Watson also acknowledges that genetics does not yet allow us to ascribe to particular genes intelligence levels, behaviors and propensities (e.g. schizophrenia, alcoholism, violence), “we are as yet in the early days of our attempts to understand the genetic underpinnings of our behaviour, both that which we all have in common and that which sets us apart one person from another.”
At the same time those feminists should realize that girls just don’t do math. “Among some unregenerate hardliners of the women’s movement, for example, the notion of biological—genetic—differences in cognitive aptitudes between the sexes is simply unspeakable: men and women are equally capable of learning any task, period.”
In fact Watson ignores almost totally current popular debate on sexuality and gender issues with the exception of one mention of a failed 1993 attempt to match “a particular region on the X chromosome with being gay.” Nevertheless he is convinced that “We will indeed eventually identify some genetic factors that predispose us to our respective sexual orientations.” Elsewhere he has appeared to indicate that the identifying the gene or genes for skin color is a work in progress.
As he appears not really to have thought through what he wants to say about gender and sexuality, his assorted statements on genetics and race seem confused. This again may be a function of the revision and updating process. Rather positively he notes that “Genetically human beings are 99.9% alike” exhibiting much less variation than other species; and “another counterintuitive finding about human variation, what little there may be, is that it does not correlate, for the most part, with race . . . race-specific genetic differences tend to be very limited and one is as likely to find a particular genetic variant in an African population as in a European one.
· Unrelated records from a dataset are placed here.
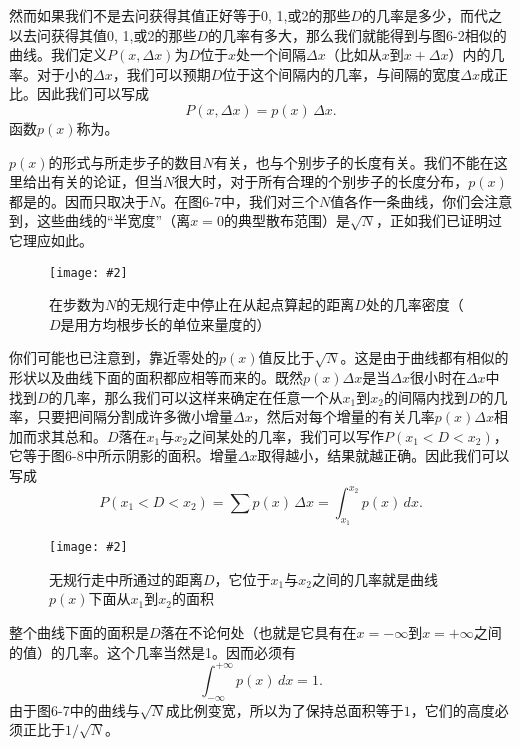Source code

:\documentclass[12pt,oneside]{book}
\newenvironment{fig}[2][1]
{\begin{figure}[H]
\centering
\texttt{[image: \#2]}}
{\end{figure}}
\newenvironment{linefig}[2][1]
{\begin{figure}[H]
\centering
\texttt{[image: \#2]}}
{\end{figure}}
\begin{document}
然而如果我们不是去问获得其值正好等于0, 1,或2的那些$D$的几率是多少，而代之以去问获得其值0, 1,或2的那些$D$的几率有多大，那么我们就能得到与图6-2相似的曲线。我们定义$P(x,\Delta x)$为$D$位于$x$处一个间隔$\Delta x$（比如从$x$到$x+\Delta x$）内的几率。对于小的$\Delta x$，我们可以预期$D$位于这个间隔内的几率，与间隔的宽度$\Delta x$成正比。因此我们可以写成
\begin{equation}
\label{Eq:I:6:17}
P(x,\Delta x)=p(x)\,\Delta x.
\end{equation}
函数$p(x)$称为。

$p(x)$的形式与所走步子的数目$N$有关，也与个别步子的长度有关。我们不能在这里给出有关的论证，但当$N$很大时，对于所有合理的个别步子的长度分布，$p(x)$都是的。因而只取决于$N$。在图6-7中，我们对三个$N$值各作一条曲线，你们会注意到，这些曲线的“半宽度”（离$x=0$的典型散布范围）是$\sqrt{N}$，正如我们已证明过它理应如此。
\begin{linefig}{在步数为N的无规行走中停止在从起点算起的距离}
\caption{\footnotesize 在步数为$N$的无规行走中停止在从起点算起的距离$D$处的几率密度（$D$是用方均根步长的单位来量度的）}
\label{fig:在步数为N的无规行走中停止在从起点算起的距离}
\end{linefig}

你们可能也已注意到，靠近零处的$p(x)$值反比于$\sqrt{N}$。这是由于曲线都有相似的形状以及曲线下面的面积都应相等而来的。既然$p(x)\Delta x$是当$\Delta x$很小时在$\Delta x$中找到$D$的几率，那么我们可以这样来确定在任意一个从$x_1$到$x_2$的间隔内找到$D$的几率，只要把间隔分割成许多微小增量$\Delta x$，然后对每个增量的有关几率$p(x)\Delta x$相加而求其总和。$D$落在$x_1$与$x_2$之间某处的几率，我们可以写作$P(x_1 < D < x_2)$，它等于图6-8中所示阴影的面积。增量$\Delta x$取得越小，结果就越正确。因此我们可以写成
\begin{equation}
\label{Eq:I:6:18}
P(x_1 < D < x_2)=\sum p(x)\,\Delta x=\int_{x_1}^{x_2}p(x)\,dx.
\end{equation}
\begin{fig}{无规行走中所通过的距离D，它位于x1与x2}
\caption{\footnotesize 无规行走中所通过的距离$D$，它位于$x_1$与$x_2$之间的几率就是曲线$p(x)$下面从$x_1$到$x_2$的面积}
\label{fig:无规行走中所通过的距离D，它位于x1与x2}
\end{fig}

整个曲线下面的面积是$D$落在不论何处（也就是它具有在$x=-\infty$到$x=+\infty$之间的值）的几率。这个几率当然是1。因而必须有
\begin{equation}
\label{Eq:I:6:19}
\int_{-\infty}^{+\infty}p(x)\,dx=1.
\end{equation}
由于图6-7中的曲线与$\sqrt{N}$成比例变宽，所以为了保持总面积等于$1$，它们的高度必须正比于$1/\sqrt{N}$。
\end{document}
One is left to surmise that much of the genetic variation in our species arose in Africa before the out-of Africa event and so was already present in the groups that went forth to colonize the rest of the world.”
However he also speculates about the links between genetics, race, and intelligence: “I do not believe that the people of continental Africa are somehow genetically inferior, but nor do I think that political sensitivities should preclude us from researching the genetics of traits in an objective fashion.” And he castigates scientists for being overly politically correct and neglecting to research the link between skin color and race.
By the end of the book he proposes that “our DNA, the instruction book of human creation, may well come to rival religious scripture as the keeper of truth” explaining both physiological and behavioural traits.
Although he acknowledges that there is a great deal about our genes that we still do not know, Watson deplores the fact that we are not currently taking advantage of the knowledge we have either because of (his favorite bug-bear) political correctness, or religious scruples.
He makes an impassioned plea for the many biologists who share his opinion to give serious consideration to germ-line therapy and not to be intimidated by the “designer babies” arguments; and to recognize the enormous benefits gene therapy makes possible in addressing or eliminating “deleterious genetic mutations” (e.g. Tay-Sachs syndrome). He expresses his irritation at the assumption made by religious people that they have a monopoly on moral authority. And as an atheist he feels that he has a moral obligation to use the knowledge that we have for the good of humanity.
Watson has been at the center of genetics action for decades and was the first person to have his genome sequenced though he did not want to know about the gene or genes on chromosome 19 associated with the heightened risk for Altzheimer’s. His voice is authoritative and inspiring but also consciously provocative. These characteristic features could have been retained and indeed become more accessible with much tighter structure and editing throughout.